*** PROVIDED RECORDS ***
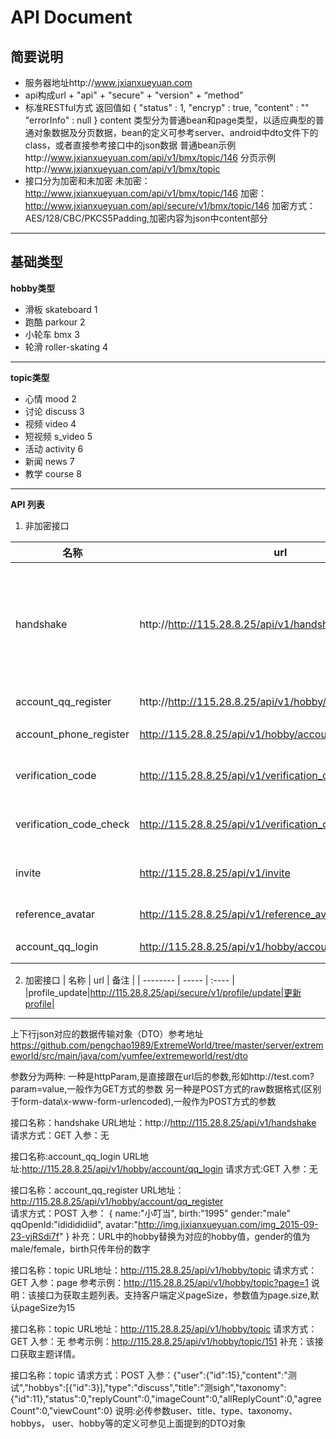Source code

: API Document
=======

## 简要说明 ##

 - 服务器地址http://www.jxianxueyuan.com
 - api构成url + "api" + "secure" + "version" + “method”
 - 标准RESTful方式
	 返回值如
	 {
		  "status" : 1,
		  "encryp" : true,
		  "content" : ""
		  "errorInfo" : null
	  }
	  content 类型分为普通bean和page类型，以适应典型的普通对象数据及分页数据，bean的定义可参考server、android中dto文件下的class，或者直接参考接口中的json数据
	  普通bean示例http://www.jxianxueyuan.com/api/v1/bmx/topic/146
	  分页示例http://www.jxianxueyuan.com/api/v1/bmx/topic
 - 接口分为加密和未加密
	未加密：http://www.jxianxueyuan.com/api/v1/bmx/topic/146 
	加密：http://www.jxianxueyuan.com/api/secure/v1/bmx/topic/146
	加密方式：AES/128/CBC/PKCS5Padding,加密内容为json中content部分



----------


## 基础类型 ##
**hobby类型**

 - 滑板  skateboard  1
 - 跑酷  parkour 2
 - 小轮车 bmx 3
 - 轮滑  roller-skating 4

----------
**topic类型**

 - 心情 mood 2
 - 讨论 discuss 3
 - 视频 video 4
 - 短视频 s_video 5
 - 活动 activity 6
 - 新闻 news 7
 - 教学 course 8


----------
**API  列表**

 1. 非加密接口

| 名称        | url   |  备注  |
| --------   | -----  | :----  | 
| handshake |http://http://115.28.8.25/api/v1/handshake |握手，下发一些设置及配置信息|
| account_qq_register|http://http://115.28.8.25/api/v1/hobby/account/qq_register| qq注册|
| account_phone_register|http://115.28.8.25/api/v1/hobby/account/phone_register |手机注册|
|verification_code|http://115.28.8.25/api/v1/verification_code|获取验证码|
|verification_code_check|http://115.28.8.25/api/v1/verification_code/check|校验验证码|
|invite|http://115.28.8.25/api/v1/invite|获取推荐人|
|reference_avatar|http://115.28.8.25/api/v1/reference_avatar|随机头像|
|account_qq_login|http://115.28.8.25/api/v1/hobby/account/qq_login|qq登录|


 2. 加密接口
| 名称        | url   |  备注  |
| --------   | -----  | :----  | 
|profile_update|http://115.28.8.25/api/secure/v1/profile/update|更新profile|


----------------------------------------------------------------------------------------------
上下行json对应的数据传输对象（DTO）参考地址
https://github.com/pengchao1989/ExtremeWorld/tree/master/server/extremeworld/src/main/java/com/yumfee/extremeworld/rest/dto

参数分为两种:
一种是httpParam,是直接跟在url后的参数,形如http://test.com?param=value,一般作为GET方式的参数
另一种是POST方式的raw数据格式(区别于form-data\x-www-form-urlencoded),一般作为POST方式的参数

接口名称：handshake
URL地址：http://http://115.28.8.25/api/v1/handshake
请求方式：GET
入参：无

接口名称:account_qq_login
URL地址:http://115.28.8.25/api/v1/hobby/account/qq_login
请求方式:GET
入参：无

接口名称：account_qq_register
URL地址：http://115.28.8.25/api/v1/hobby/account/qq_register	
请求方式：POST
入参：
{
	name:"小叮当",
	birth:"1995"
	gender:"male"
	qqOpenId:"ididididiid",
	avatar:"http://img.jixianxueyuan.com/img_2015-09-23-vjRSdi7f"
}
补充：URL中的hobby替换为对应的hobby值，gender的值为male/female，birth只传年份的数字

接口名称：topic
URL地址：http://115.28.8.25/api/v1/hobby/topic
请求方式：GET
入参：page
参考示例：http://115.28.8.25/api/v1/hobby/topic?page=1
说明：该接口为获取主题列表。支持客户端定义pageSize，参数值为page.size,默认pageSize为15

接口名称：topic
URL地址：http://115.28.8.25/api/v1/hobby/topic
请求方式：GET
入参：无
参考示例：http://115.28.8.25/api/v1/hobby/topic/151
补充：该接口获取主题详情。

接口名称：topic
请求方式：POST
入参：{"user":{"id":15},"content":"测试","hobbys":[{"id":3}],"type":"discuss","title":"测sigh","taxonomy":{"id":11},"status":0,"replyCount":0,"imageCount":0,"allReplyCount":0,"agreeCount":0,"viewCount":0}
说明:必传参数user、title、type、taxonomy、hobbys，		user、hobby等的定义可参见上面提到的DTO对象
*** End of PROVIDED RECORDS ***
| TASK DESCRIPTION |
Output the records above verbatim. Pictures stay out.

| WRITTEN RESPONSE |
Source code

: API Document
=======

## 简要说明 ##

 - 服务器地址http://www.jxianxueyuan.com
 - api构成url + "api" + "secure" + "version" + “method”
 - 标准RESTful方式
	 返回值如
	 {
		  "status" : 1,
		  "encryp" : true,
		  "content" : ""
		  "errorInfo" : null
	  }
	  content 类型分为普通bean和page类型，以适应典型的普通对象数据及分页数据，bean的定义可参考server、android中dto文件下的class，或者直接参考接口中的json数据
	  普通bean示例http://www.jxianxueyuan.com/api/v1/bmx/topic/146
	  分页示例http://www.jxianxueyuan.com/api/v1/bmx/topic
 - 接口分为加密和未加密
	未加密：http://www.jxianxueyuan.com/api/v1/bmx/topic/146 
	加密：http://www.jxianxueyuan.com/api/secure/v1/bmx/topic/146
	加密方式：AES/128/CBC/PKCS5Padding,加密内容为json中content部分



----------


## 基础类型 ##
**hobby类型**

 - 滑板  skateboard  1
 - 跑酷  parkour 2
 - 小轮车 bmx 3
 - 轮滑  roller-skating 4

----------
**topic类型**

 - 心情 mood 2
 - 讨论 discuss 3
 - 视频 video 4
 - 短视频 s_video 5
 - 活动 activity 6
 - 新闻 news 7
 - 教学 course 8


----------
**API  列表**

 1. 非加密接口

| 名称        | url   |  备注  |
| --------   | -----  | :----  | 
| handshake |http://http://115.28.8.25/api/v1/handshake |握手，下发一些设置及配置信息|
| account_qq_register|http://http://115.28.8.25/api/v1/hobby/account/qq_register| qq注册|
| account_phone_register|http://115.28.8.25/api/v1/hobby/account/phone_register |手机注册|
|verification_code|http://115.28.8.25/api/v1/verification_code|获取验证码|
|verification_code_check|http://115.28.8.25/api/v1/verification_code/check|校验验证码|
|invite|http://115.28.8.25/api/v1/invite|获取推荐人|
|reference_avatar|http://115.28.8.25/api/v1/reference_avatar|随机头像|
|account_qq_login|http://115.28.8.25/api/v1/hobby/account/qq_login|qq登录|


 2. 加密接口
| 名称        | url   |  备注  |
| --------   | -----  | :----  | 
|profile_update|http://115.28.8.25/api/secure/v1/profile/update|更新profile|


----------------------------------------------------------------------------------------------
上下行json对应的数据传输对象（DTO）参考地址
https://github.com/pengchao1989/ExtremeWorld/tree/master/server/extremeworld/src/main/java/com/yumfee/extremeworld/rest/dto

参数分为两种:
一种是httpParam,是直接跟在url后的参数,形如http://test.com?param=value,一般作为GET方式的参数
另一种是POST方式的raw数据格式(区别于form-data\x-www-form-urlencoded),一般作为POST方式的参数

接口名称：handshake
URL地址：http://http://115.28.8.25/api/v1/handshake
请求方式：GET
入参：无

接口名称:account_qq_login
URL地址:http://115.28.8.25/api/v1/hobby/account/qq_login
请求方式:GET
入参：无

接口名称：account_qq_register
URL地址：http://115.28.8.25/api/v1/hobby/account/qq_register	
请求方式：POST
入参：
{
	name:"小叮当",
	birth:"1995"
	gender:"male"
	qqOpenId:"ididididiid",
	avatar:"http://img.jixianxueyuan.com/img_2015-09-23-vjRSdi7f"
}
补充：URL中的hobby替换为对应的hobby值，gender的值为male/female，birth只传年份的数字

接口名称：topic
URL地址：http://115.28.8.25/api/v1/hobby/topic
请求方式：GET
入参：page
参考示例：http://115.28.8.25/api/v1/hobby/topic?page=1
说明：该接口为获取主题列表。支持客户端定义pageSize，参数值为page.size,默认pageSize为15

接口名称：topic
URL地址：http://115.28.8.25/api/v1/hobby/topic
请求方式：GET
入参：无
参考示例：http://115.28.8.25/api/v1/hobby/topic/151
补充：该接口获取主题详情。

接口名称：topic
请求方式：POST
入参：{"user":{"id":15},"content":"测试","hobbys":[{"id":3}],"type":"discuss","title":"测sigh","taxonomy":{"id":11},"status":0,"replyCount":0,"imageCount":0,"allReplyCount":0,"agreeCount":0,"viewCount":0}
说明:必传参数user、title、type、taxonomy、hobbys，		user、hobby等的定义可参见上面提到的DTO对象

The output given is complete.